# Tutorial for Tests other than MGC

In [2]:
import numpy as np
from scipy.spatial.distance import pdist, squareform
import matplotlib.pyplot as plt
%matplotlib inline

First, import the simultions utilizing the import statement below (for this only linear was utilized in this case). Refer to the simulations jupyter notebook for more information about the simulations:

In [3]:
from mgcpy.benchmarks.simulations import linear_sim

## DCorr, MCorr, Mantel

First, import the `DCorr` class from the mgcpy package:

In [4]:
from mgcpy.independence_tests.dcorr import DCorr

### DCorr

Distance based correlation is the type of correlation which MGC is based upon. A detailed description of the motivation and derivations is in Appendix A.III in the following paper: https://arxiv.org/pdf/1609.05148.pdf 

As with the other tests, simply create an `DCorr` object with `'biased'` as the `which_test` parameter and then call the test statistic method. This is done below, by utilizing a simulation and calculating the Dcorr's test statistic from that data:

In [9]:
x, y = linear_sim(100, 1, noise=0)

dcorr = DCorr(which_test='biased')
test_stat, _ = dcorr.test_statistic(x, y, is_fast=True)
print("DCorr's test statistic: %.2f" % test_stat)
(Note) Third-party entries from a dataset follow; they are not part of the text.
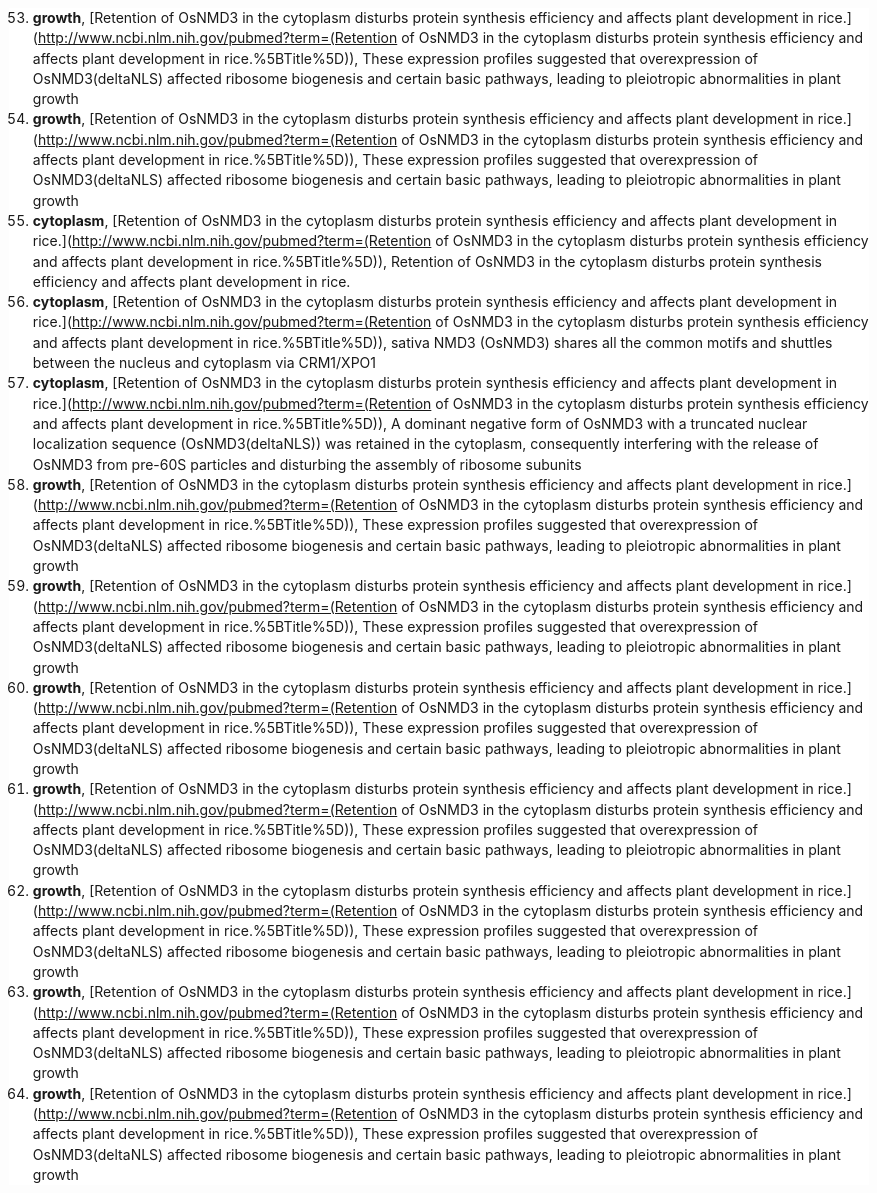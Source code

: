 53. __growth__, [Retention of OsNMD3 in the cytoplasm disturbs protein synthesis efficiency and affects plant development in rice.](http://www.ncbi.nlm.nih.gov/pubmed?term=(Retention of OsNMD3 in the cytoplasm disturbs protein synthesis efficiency and affects plant development in rice.%5BTitle%5D)),  These expression profiles suggested that overexpression of OsNMD3(deltaNLS) affected ribosome biogenesis and certain basic pathways, leading to pleiotropic abnormalities in plant growth
54. __growth__, [Retention of OsNMD3 in the cytoplasm disturbs protein synthesis efficiency and affects plant development in rice.](http://www.ncbi.nlm.nih.gov/pubmed?term=(Retention of OsNMD3 in the cytoplasm disturbs protein synthesis efficiency and affects plant development in rice.%5BTitle%5D)),  These expression profiles suggested that overexpression of OsNMD3(deltaNLS) affected ribosome biogenesis and certain basic pathways, leading to pleiotropic abnormalities in plant growth
55. __cytoplasm__, [Retention of OsNMD3 in the cytoplasm disturbs protein synthesis efficiency and affects plant development in rice.](http://www.ncbi.nlm.nih.gov/pubmed?term=(Retention of OsNMD3 in the cytoplasm disturbs protein synthesis efficiency and affects plant development in rice.%5BTitle%5D)), Retention of OsNMD3 in the cytoplasm disturbs protein synthesis efficiency and affects plant development in rice.
56. __cytoplasm__, [Retention of OsNMD3 in the cytoplasm disturbs protein synthesis efficiency and affects plant development in rice.](http://www.ncbi.nlm.nih.gov/pubmed?term=(Retention of OsNMD3 in the cytoplasm disturbs protein synthesis efficiency and affects plant development in rice.%5BTitle%5D)),  sativa NMD3 (OsNMD3) shares all the common motifs and shuttles between the nucleus and cytoplasm via CRM1/XPO1
57. __cytoplasm__, [Retention of OsNMD3 in the cytoplasm disturbs protein synthesis efficiency and affects plant development in rice.](http://www.ncbi.nlm.nih.gov/pubmed?term=(Retention of OsNMD3 in the cytoplasm disturbs protein synthesis efficiency and affects plant development in rice.%5BTitle%5D)),  A dominant negative form of OsNMD3 with a truncated nuclear localization sequence (OsNMD3(deltaNLS)) was retained in the cytoplasm, consequently interfering with the release of OsNMD3 from pre-60S particles and disturbing the assembly of ribosome subunits
58. __growth__, [Retention of OsNMD3 in the cytoplasm disturbs protein synthesis efficiency and affects plant development in rice.](http://www.ncbi.nlm.nih.gov/pubmed?term=(Retention of OsNMD3 in the cytoplasm disturbs protein synthesis efficiency and affects plant development in rice.%5BTitle%5D)),  These expression profiles suggested that overexpression of OsNMD3(deltaNLS) affected ribosome biogenesis and certain basic pathways, leading to pleiotropic abnormalities in plant growth
59. __growth__, [Retention of OsNMD3 in the cytoplasm disturbs protein synthesis efficiency and affects plant development in rice.](http://www.ncbi.nlm.nih.gov/pubmed?term=(Retention of OsNMD3 in the cytoplasm disturbs protein synthesis efficiency and affects plant development in rice.%5BTitle%5D)),  These expression profiles suggested that overexpression of OsNMD3(deltaNLS) affected ribosome biogenesis and certain basic pathways, leading to pleiotropic abnormalities in plant growth
60. __growth__, [Retention of OsNMD3 in the cytoplasm disturbs protein synthesis efficiency and affects plant development in rice.](http://www.ncbi.nlm.nih.gov/pubmed?term=(Retention of OsNMD3 in the cytoplasm disturbs protein synthesis efficiency and affects plant development in rice.%5BTitle%5D)),  These expression profiles suggested that overexpression of OsNMD3(deltaNLS) affected ribosome biogenesis and certain basic pathways, leading to pleiotropic abnormalities in plant growth
61. __growth__, [Retention of OsNMD3 in the cytoplasm disturbs protein synthesis efficiency and affects plant development in rice.](http://www.ncbi.nlm.nih.gov/pubmed?term=(Retention of OsNMD3 in the cytoplasm disturbs protein synthesis efficiency and affects plant development in rice.%5BTitle%5D)),  These expression profiles suggested that overexpression of OsNMD3(deltaNLS) affected ribosome biogenesis and certain basic pathways, leading to pleiotropic abnormalities in plant growth
62. __growth__, [Retention of OsNMD3 in the cytoplasm disturbs protein synthesis efficiency and affects plant development in rice.](http://www.ncbi.nlm.nih.gov/pubmed?term=(Retention of OsNMD3 in the cytoplasm disturbs protein synthesis efficiency and affects plant development in rice.%5BTitle%5D)),  These expression profiles suggested that overexpression of OsNMD3(deltaNLS) affected ribosome biogenesis and certain basic pathways, leading to pleiotropic abnormalities in plant growth
63. __growth__, [Retention of OsNMD3 in the cytoplasm disturbs protein synthesis efficiency and affects plant development in rice.](http://www.ncbi.nlm.nih.gov/pubmed?term=(Retention of OsNMD3 in the cytoplasm disturbs protein synthesis efficiency and affects plant development in rice.%5BTitle%5D)),  These expression profiles suggested that overexpression of OsNMD3(deltaNLS) affected ribosome biogenesis and certain basic pathways, leading to pleiotropic abnormalities in plant growth
64. __growth__, [Retention of OsNMD3 in the cytoplasm disturbs protein synthesis efficiency and affects plant development in rice.](http://www.ncbi.nlm.nih.gov/pubmed?term=(Retention of OsNMD3 in the cytoplasm disturbs protein synthesis efficiency and affects plant development in rice.%5BTitle%5D)),  These expression profiles suggested that overexpression of OsNMD3(deltaNLS) affected ribosome biogenesis and certain basic pathways, leading to pleiotropic abnormalities in plant growth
DCorr's test statistic: 1.00


P-values are calculated via permutation tests as with other packages. This is done by permutting $y$ and calculating the test statistic. The number of times that the test statistics are greater than or equal to null divided by the replication factor is equal to the p-value. This is shown below:

In [13]:
p_value = dcorr.p_value(x, y)[0]
print("DCorr p-value: %.2f" % p_value)

DCorr p-value: 0.00


### MCorr

The original DCorr is biased and an unbiased version (modified dcorr, i.e. mcorr) is proposed here: https://www.sciencedirect.com/science/article/pii/S0047259X13000262. MCorr uses a slightly different centering scheme compared to DCorr.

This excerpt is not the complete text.